The researchers termed three word-recognition dimensions:

  • Wait and See
  • Sustained Activation
  • Slow Activation 

Most cochlear implant participants utilized Wait and See to some degree, the researchers found, meaning they waited for as much as a quarter of a second after hearing the word to firmly decide which word they heard.

Previous research in McMurray’s lab has shown that children with early hearing loss have Wait and See tendencies, but this hasn’t been observed more generally.

“Maybe it’s a way for them to avoid a bunch of other word competitors in their heads,” McMurray says. “They can kind of slow down and keep it simple.”

The researchers also learned that some cochlear implant participants tended toward Sustained Activation, in which listeners tussle for a bit between words before settling on what they think is the word they heard, or they utilize Slow Activation, meaning they’re slower to recognize words. Importantly, every listener seems to adopt a hybrid, with a different degree of each strategy.

The dimensions match the patterns by which people without hearing impairment, from youth to older ages, tend to recognize words, as shown in a previous study by McMurray’s team.

“Now that we’ve identified the dimensions with our cochlear implant population, we can look at people without hearing impairment, and we see that the exact same dimensions apply,” McMurray says. “What we see very clearly with how cochlear implant users recognize words is also going on under the hood in lots of people.” 

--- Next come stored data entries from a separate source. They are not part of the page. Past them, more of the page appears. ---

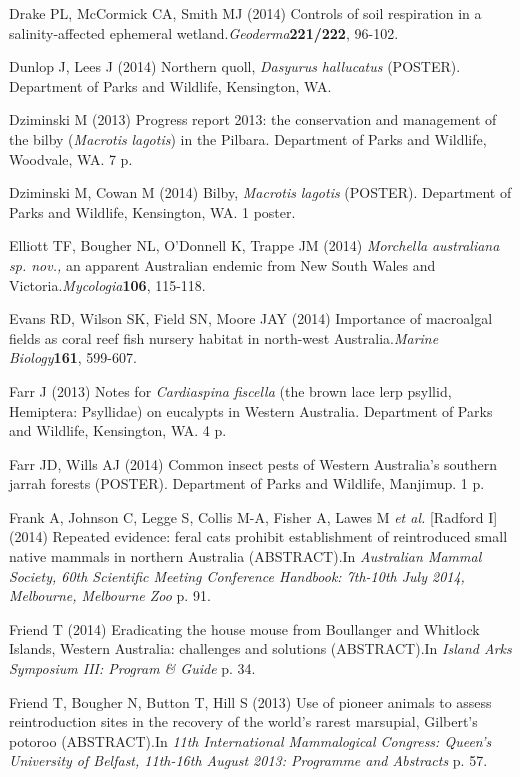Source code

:\documentclass[version=last, paper=a4, DIV=18, usenames, dvipsnames]{scrartcl}
\begin{document}
Drake PL, McCormick CA, Smith MJ (2014) Controls of soil respiration in a salinity-affected ephemeral wetland.\emph{Geoderma}\textbf{221/222}, 96-102.


Dunlop J, Lees J (2014) Northern quoll, \emph{Dasyurus} \emph{hallucatus} (POSTER). Department of Parks and Wildlife, Kensington, WA.


Dziminski M (2013) Progress report 2013: the conservation and management of the bilby (\emph{Macrotis} \emph{lagotis}) in the Pilbara. Department of Parks and Wildlife, Woodvale, WA. 7 p.


Dziminski M, Cowan M (2014) Bilby, \emph{Macrotis} \emph{lagotis} (POSTER). Department of Parks and Wildlife, Kensington, WA. 1 poster.


Elliott TF, Bougher NL, O'Donnell K, Trappe JM (2014) \emph{Morchella} \emph{australiana} \emph{sp. nov.,} an apparent Australian endemic from New South Wales and Victoria.\emph{Mycologia}\textbf{106}, 115-118.


Evans RD, Wilson SK, Field SN, Moore JAY (2014) Importance of macroalgal fields as coral reef fish nursery habitat in north-west Australia.\emph{Marine Biology}\textbf{161}, 599-607.


Farr J (2013) Notes for \emph{Cardiaspina} \emph{fiscella} (the brown lace lerp psyllid, Hemiptera: Psyllidae) on eucalypts in Western Australia. Department of Parks and Wildlife, Kensington, WA. 4 p.


Farr JD, Wills AJ (2014) Common insect pests of Western Australia's southern jarrah forests (POSTER). Department of Parks and Wildlife, Manjimup. 1 p.


Frank A, Johnson C, Legge S, Collis M-A, Fisher A, Lawes M \emph{et al.} [Radford I] (2014) Repeated evidence: feral cats prohibit establishment of reintroduced small native mammals in northern Australia (ABSTRACT).In \emph{Australian Mammal Society, 60th Scientific Meeting Conference Handbook: 7th-10th July 2014, Melbourne, Melbourne Zoo} p. 91.


Friend T (2014) Eradicating the house mouse from Boullanger and Whitlock Islands, Western Australia: challenges and solutions (ABSTRACT).In \emph{Island Arks Symposium III: Program \& Guide} p. 34.


Friend T, Bougher N, Button T, Hill S (2013) Use of pioneer animals to assess reintroduction sites in the recovery of the world's rarest marsupial, Gilbert's potoroo (ABSTRACT).In \emph{11th International Mammalogical Congress: Queen's University of Belfast, 11th-16th August 2013: Programme and Abstracts} p. 57.
\end{document}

The researchers now hope to apply the findings to develop strategies that may help people who are at the extreme ends of a particular word-recognition dimension. About 15% of adults in the United States have hearing loss, which could cascade into cognitive decline, fewer social interactions, and greater isolation.

“We aim to have a more refined way than simply asking them, ‘How well are you listening; do you struggle to perceive speech in the real world?’” McMurray says.

The study, “Cochlear implant users reveal the underlying dimensions of real-time word recognition,” was published online Aug. 29 in the journal Nature Communications.

Contributing authors, all from Iowa, include Francis Smith, Marissa Huffman, Kristin Rooff, John Muegge, Charlotte Jeppsen, Ethan Kutlu, and Sarah Colby.

Funding: The National Institutes of Health and the U.S. National Science Foundation funded the research, as part of its 30 years of funding the Iowa Cochlear Implant Clinical Research Center.

About this language and neuroscience research news

Author: Richard Lewis
Source: University of Iowa
Contact: Richard Lewis – University of Iowa
Image: The image is credited to Neuroscience News

Original Research: Open access.
Underlying dimensions of real-time word recognition in cochlear implant users” by Bob McMurray et al. Nature Communications


Abstract

Underlying dimensions of real-time word recognition in cochlear implant users

Word recognition is a gateway to language, linking sound to meaning. Prior work has characterized its cognitive mechanisms as a form of competition between similar-sounding words. However, it has not identified dimensions along which this competition varies across people.

We sought to identify these dimensions in a population of cochlear implant users with heterogenous backgrounds and audiological profiles, and in a lifespan sample of people without hearing loss. Our study characterizes the process of lexical competition using the Visual World Paradigm.

A principal component analysis reveals that people’s ability to resolve lexical competition varies along three dimensions that mirror prior small-scale studies. These dimensions capture the degree to which lexical access is delayed (“Wait-and-See”), the degree to which competition fully resolves (“Sustained-Activation”), and the overall rate of activation.

Each dimension is predicted by a different auditory skills and demographic factors (onset of deafness, age, cochlear implant experience). Moreover, each dimension predicts outcomes (speech perception in quiet and noise, subjective listening success) over and above auditory fidelity. Higher degrees of Wait-and-See and Sustained-Activation predict poorer outcomes.

These results suggest the mechanisms of word recognition vary along a few underlying dimensions which help explain variable performance among listeners encountering auditory challenge.